- Born: 8 March 1977 (age 49) Aberdeen, Scotland
- Education: University of Aberdeen, MA History of Art, 1998
- Occupation: Actress
- Years active: 1990–present
- Notable work: Call the Midwife
- Height: 157 cm (5 ft 2 in)
- Partner: Stephen McGlynn (2012-2017)
- Parents: Robert Main (father); Lorna (mother);
- Relatives: Rona (sister) Julia (sister)

= Laura Main =

British actress (born 1977)

Laura Main (born 8 March 1977) is a Scottish actress known for her role as Sister Bernadette and, later, Nurse Shelagh Turner in the BBC One drama series Call the Midwife.

== Early life and education ==
Laura Main was born in Aberdeen in 1977. Her father, Robert, was a fish merchant and her mother, Lorna, was a primary school teacher turned housewife. She has two older sisters, a niece, and two nephews.

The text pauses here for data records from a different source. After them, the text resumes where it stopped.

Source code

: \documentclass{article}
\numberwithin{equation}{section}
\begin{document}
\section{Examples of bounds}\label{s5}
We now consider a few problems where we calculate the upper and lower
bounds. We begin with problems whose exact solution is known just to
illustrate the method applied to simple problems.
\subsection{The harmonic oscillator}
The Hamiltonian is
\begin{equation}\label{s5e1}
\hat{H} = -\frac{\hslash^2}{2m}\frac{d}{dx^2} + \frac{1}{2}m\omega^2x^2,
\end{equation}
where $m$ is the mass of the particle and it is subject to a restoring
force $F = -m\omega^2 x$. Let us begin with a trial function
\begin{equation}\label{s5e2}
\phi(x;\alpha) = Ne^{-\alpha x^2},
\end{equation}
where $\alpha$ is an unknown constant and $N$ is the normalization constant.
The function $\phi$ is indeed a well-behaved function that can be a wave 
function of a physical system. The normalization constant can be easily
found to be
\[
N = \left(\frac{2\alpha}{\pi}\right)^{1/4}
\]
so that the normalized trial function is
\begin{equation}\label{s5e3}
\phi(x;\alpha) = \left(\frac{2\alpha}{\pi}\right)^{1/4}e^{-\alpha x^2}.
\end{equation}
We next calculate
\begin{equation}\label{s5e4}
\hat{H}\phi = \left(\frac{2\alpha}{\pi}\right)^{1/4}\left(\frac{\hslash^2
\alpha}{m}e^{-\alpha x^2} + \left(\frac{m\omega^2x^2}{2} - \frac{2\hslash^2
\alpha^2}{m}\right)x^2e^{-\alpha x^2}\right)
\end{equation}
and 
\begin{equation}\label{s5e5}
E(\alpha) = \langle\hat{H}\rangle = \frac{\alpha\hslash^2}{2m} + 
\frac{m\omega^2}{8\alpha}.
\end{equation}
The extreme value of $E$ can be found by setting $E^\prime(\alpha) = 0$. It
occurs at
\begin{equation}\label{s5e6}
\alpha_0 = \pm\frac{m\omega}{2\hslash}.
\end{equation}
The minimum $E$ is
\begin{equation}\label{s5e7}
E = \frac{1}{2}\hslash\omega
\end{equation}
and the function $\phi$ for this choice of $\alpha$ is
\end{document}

Laura Main went to school at the Hazlehead Academy and took dance lessons at the Danscentre in Aberdeen. She then studied history at the University of Aberdeen, gaining an MA History of Art in 1998 before starting drama school at the Webber Douglas Academy of Dramatic Art in London.

==Career==

Main started performing in musical theatre at the age of 13 when she landed the role of Annie with Phoenix Youth Theatre. At age 15 she debuted in the role of Louisa von Trapp in a stage production of The Sound of Music. At university she performed as part of the musical society Treading the Boards in Aberdeen. She has performed on stage in several productions with the Royal Shakespeare Company. In 2011 she appeared in the Stephen Sondheim musical Company.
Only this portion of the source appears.